### Dataset records
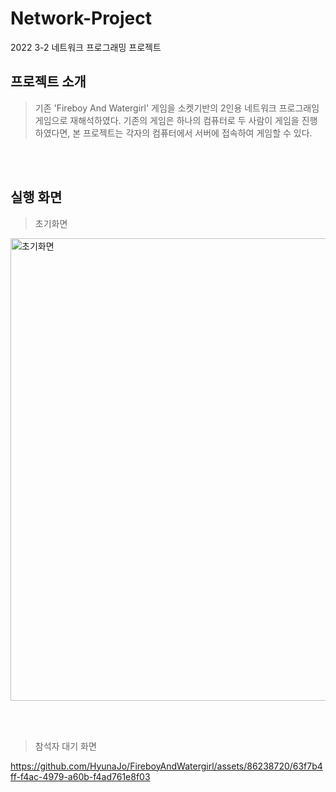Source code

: # Network-Project
2022 3-2 네트워크 프로그래밍 프로젝트

## 프로젝트 소개
> 기존 'Fireboy And Watergirl' 게임을 소켓기반의 2인용 네트워크 프로그래임 게임으로 재해석하였다. 기존의 게임은 하나의 컴퓨터로 두 사람이 게임을 진행하였다면, 본 프로젝트는 각자의 컴퓨터에서 서버에 접속하여 게임할 수 있다.

<br><br>

## 실행 화면
> 초기화면
<img width="740" alt="초기화면" src="https://github.com/HyunaJo/FireboyAndWatergirl/assets/86238720/34170513-cde2-4df9-9cc3-41d7b05db1d0">

<br><br>


> 참석자 대기 화면


https://github.com/HyunaJo/FireboyAndWatergirl/assets/86238720/63f7b4ff-f4ac-4979-a60b-f4ad761e8f03

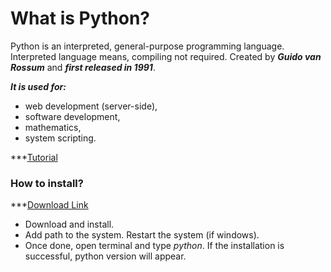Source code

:# What is Python?
Python is an interpreted, general-purpose programming language. Interpreted language means, compiling not required.
Created by ***Guido van Rossum*** and ***first released in 1991***.

***It is used for:***
* web development (server-side),
* software development,
* mathematics,
* system scripting.

***[Tutorial](https://github.com/kity9188/Python-Basics.git)

### How to install?
***[Download Link](https://www.python.org/)
* Download and install.
* Add path to the system. Restart the system (if windows). 
* Once done, open terminal and type _python_. If the installation is successful, python version will appear.

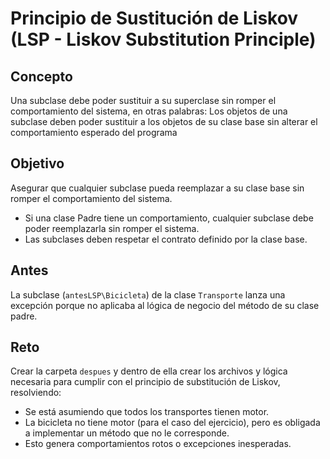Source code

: # Principio de Sustitución de Liskov (LSP - Liskov Substitution Principle)

## Concepto
Una subclase debe poder sustituir a su superclase sin romper el comportamiento del sistema, en otras palabras: Los objetos de una subclase deben poder sustituir a los objetos de su clase base sin alterar el comportamiento esperado del programa

## Objetivo
Asegurar que cualquier subclase pueda reemplazar a su clase base sin romper el comportamiento del sistema.
- Si una clase Padre tiene un comportamiento, cualquier subclase debe poder reemplazarla sin romper el sistema.
- Las subclases deben respetar el contrato definido por la clase base.

## Antes
La subclase (`antesLSP\Bicicleta`) de la clase `Transporte` lanza una excepción porque no aplicaba al lógica de negocio del método de su clase padre.

## Reto
Crear la carpeta `despues` y dentro de ella crear los archivos y lógica necesaria para cumplir con el principio de substitución de Liskov, resolviendo:
- Se está asumiendo que todos los transportes tienen motor.
- La bicicleta no tiene motor (para el caso del ejercicio), pero es obligada a implementar un método que no le corresponde.
- Esto genera comportamientos rotos o excepciones inesperadas.
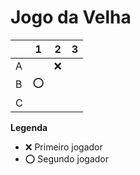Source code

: # Jogo da Velha

|   | 1 | 2 | 3 |
|---|---|---|---|
| A |   |❌   |   |
| B |⭕   |   |   |
| C |   |   |   |

**Legenda**

- ❌ Primeiro jogador 
- ⭕ Segundo jogador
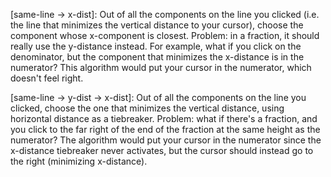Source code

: [same-line -> x-dist]: Out of all the components on the line you clicked (i.e. the line that minimizes the vertical distance to your cursor), choose the component whose x-component is closest.
Problem: in a fraction, it should really use the y-distance instead. For example, what if you click on the denominator, but the component that minimizes the x-distance is in the numerator? This algorithm would put your cursor in the numerator, which doesn't feel right.


[same-line -> y-dist -> x-dist]: Out of all the components on the line you clicked, choose the one that minimizes the vertical distance, using horizontal distance as a tiebreaker.
Problem: what if there's a fraction, and you click to the far right of the end of the fraction at the same height as the numerator? The algorithm would put your cursor in the numerator since the x-distance tiebreaker never activates, but the cursor should instead go to the right (minimizing x-distance).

### Work order
Copy every record above exactly as written, but leave out the pictures.

### Response
Source code

: # Network-Project
2022 3-2 네트워크 프로그래밍 프로젝트

## 프로젝트 소개
> 기존 'Fireboy And Watergirl' 게임을 소켓기반의 2인용 네트워크 프로그래임 게임으로 재해석하였다. 기존의 게임은 하나의 컴퓨터로 두 사람이 게임을 진행하였다면, 본 프로젝트는 각자의 컴퓨터에서 서버에 접속하여 게임할 수 있다.

<br><br>

## 실행 화면
> 초기화면
<img width="740" alt="초기화면" src="https://github.com/HyunaJo/FireboyAndWatergirl/assets/86238720/34170513-cde2-4df9-9cc3-41d7b05db1d0">

<br><br>


> 참석자 대기 화면


https://github.com/HyunaJo/FireboyAndWatergirl/assets/86238720/63f7b4ff-f4ac-4979-a60b-f4ad761e8f03

Source code

:# What is Python?
Python is an interpreted, general-purpose programming language. Interpreted language means, compiling not required.
Created by ***Guido van Rossum*** and ***first released in 1991***.

***It is used for:***
* web development (server-side),
* software development,
* mathematics,
* system scripting.

***[Tutorial](https://github.com/kity9188/Python-Basics.git)

### How to install?
***[Download Link](https://www.python.org/)
* Download and install.
* Add path to the system. Restart the system (if windows). 
* Once done, open terminal and type _python_. If the installation is successful, python version will appear.

Source code

: # Principio de Sustitución de Liskov (LSP - Liskov Substitution Principle)

## Concepto
Una subclase debe poder sustituir a su superclase sin romper el comportamiento del sistema, en otras palabras: Los objetos de una subclase deben poder sustituir a los objetos de su clase base sin alterar el comportamiento esperado del programa

## Objetivo
Asegurar que cualquier subclase pueda reemplazar a su clase base sin romper el comportamiento del sistema.
- Si una clase Padre tiene un comportamiento, cualquier subclase debe poder reemplazarla sin romper el sistema.
- Las subclases deben respetar el contrato definido por la clase base.

## Antes
La subclase (`antesLSP\Bicicleta`) de la clase `Transporte` lanza una excepción porque no aplicaba al lógica de negocio del método de su clase padre.

## Reto
Crear la carpeta `despues` y dentro de ella crear los archivos y lógica necesaria para cumplir con el principio de substitución de Liskov, resolviendo:
- Se está asumiendo que todos los transportes tienen motor.
- La bicicleta no tiene motor (para el caso del ejercicio), pero es obligada a implementar un método que no le corresponde.
- Esto genera comportamientos rotos o excepciones inesperadas.
Source code

: # Jogo da Velha

|   | 1 | 2 | 3 |
|---|---|---|---|
| A |   |❌   |   |
| B |⭕   |   |   |
| C |   |   |   |

**Legenda**

- ❌ Primeiro jogador 
- ⭕ Segundo jogador
Source code

: [same-line -> x-dist]: Out of all the components on the line you clicked (i.e. the line that minimizes the vertical distance to your cursor), choose the component whose x-component is closest.
Problem: in a fraction, it should really use the y-distance instead. For example, what if you click on the denominator, but the component that minimizes the x-distance is in the numerator? This algorithm would put your cursor in the numerator, which doesn't feel right.


[same-line -> y-dist -> x-dist]: Out of all the components on the line you clicked, choose the one that minimizes the vertical distance, using horizontal distance as a tiebreaker.
Problem: what if there's a fraction, and you click to the far right of the end of the fraction at the same height as the numerator? The algorithm would put your cursor in the numerator since the x-distance tiebreaker never activates, but the cursor should instead go to the right (minimizing x-distance).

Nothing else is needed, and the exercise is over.